2017 AMC 12B Problems/Problem 24

Problem

Quadrilateral $ABCD$ has right angles at $B$ and $C$ , Triangle $ABC$ ~ Triangle $BCD$ , and $AB > BC$ . There is a point $E$ in the interior of $ABCD$ such that Triangle $ABC$ ~ Triangle $CEB$ and the area of Triangle $AED$ is $17$ times the area of Triangle $CEB$ . What is $AB/BC$ $\textbf{(A) } 1+sqrt(2) \qquad \textbf{(B) } 2 + sqrt(2) \qquad \textbf{(C) } sqrt(17) \qquad \textbf{(D) } 2 + sqrt(5) \qquad \textbf{(E) } 1 + 2sqrt(3)$

Solution

Solution by TorrTar

Let $CD=1$ , $BC=x$ , $AB=x^2$ . Note that $AB/BC=x$ . The Pythagorean theorem states that $BD=sqrt(x^2+1)$ . Since $BCD~ABC~CEB$ , the ratios of side lengths must be equal.

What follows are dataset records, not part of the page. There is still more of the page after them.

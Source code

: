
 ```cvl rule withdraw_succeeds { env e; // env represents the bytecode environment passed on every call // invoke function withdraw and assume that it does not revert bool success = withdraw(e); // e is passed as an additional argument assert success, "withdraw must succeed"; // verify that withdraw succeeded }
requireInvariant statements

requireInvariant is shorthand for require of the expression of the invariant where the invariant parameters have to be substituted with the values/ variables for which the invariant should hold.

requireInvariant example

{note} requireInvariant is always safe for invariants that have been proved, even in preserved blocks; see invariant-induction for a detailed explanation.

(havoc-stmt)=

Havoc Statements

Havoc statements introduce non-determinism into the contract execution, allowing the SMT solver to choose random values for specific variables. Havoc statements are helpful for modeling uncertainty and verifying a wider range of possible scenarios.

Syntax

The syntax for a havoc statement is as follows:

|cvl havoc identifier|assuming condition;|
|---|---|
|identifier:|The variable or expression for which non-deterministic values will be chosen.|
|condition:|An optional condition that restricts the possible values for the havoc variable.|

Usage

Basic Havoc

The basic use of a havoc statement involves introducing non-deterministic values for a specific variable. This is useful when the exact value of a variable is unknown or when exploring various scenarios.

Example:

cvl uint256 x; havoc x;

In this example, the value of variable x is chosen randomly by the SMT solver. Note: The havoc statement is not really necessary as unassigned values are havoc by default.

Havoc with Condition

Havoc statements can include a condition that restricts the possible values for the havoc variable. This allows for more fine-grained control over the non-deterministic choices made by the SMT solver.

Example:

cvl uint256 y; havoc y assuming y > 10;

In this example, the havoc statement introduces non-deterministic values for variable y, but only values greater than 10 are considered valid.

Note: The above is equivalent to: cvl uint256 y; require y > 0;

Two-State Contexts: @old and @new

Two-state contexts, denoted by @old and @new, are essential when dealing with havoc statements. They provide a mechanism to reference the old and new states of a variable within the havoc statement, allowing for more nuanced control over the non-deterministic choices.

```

Since $BC=x$ , $CE=x^2/sqrt(x^2+1)$ and $BE=x/sqrt(x^2+1)$ . Let Point F be a point on $BC$ such that $EF$ is an altitude of triangle $CEB$ . Note that $CEB~CFE~EFB$ , so $BF$ and $CF$ can be calculated. Solving for these lengths gives $BF=x/(x^2+1)$ and $CF=x^3/(x^2+1)$ . Since $CF$ and $BF$ form altitudes of triangles $CED$ and $BEA$ , respectively, the areas of these triangles can be calculated. Additionally, the area of triangle $BEC$ can be calculated, as it is a right triangle. Solving for each of these yields: $Area(BEC)=Area(CED)=Area(BEA)=(x^3)/(2(x^2+1))$ $Area(ABCD)=Area(AED)+Area(DEC)+Area(CEB)+Area(BEA).$ $(AB+CD)(BC)/2= 17*Area(CEB)+ Area(CEB) + Area(CEB) + Area(CEB)$ $(x^3+x)/2=(20x^3)/(2(x^2+1))$ $(x)(x^2+1)=20x^3/(x^2+1)$ $(x^2+1)^2=20x^2$ $x^4-18x^2+1=0$ $x^2=9+4sqrt(5)=4+2(2sqrt(5))+5$ (Minus yields a negative value) $x=2+sqrt(5)$ Thus the answer is D: 2+sqrt(5)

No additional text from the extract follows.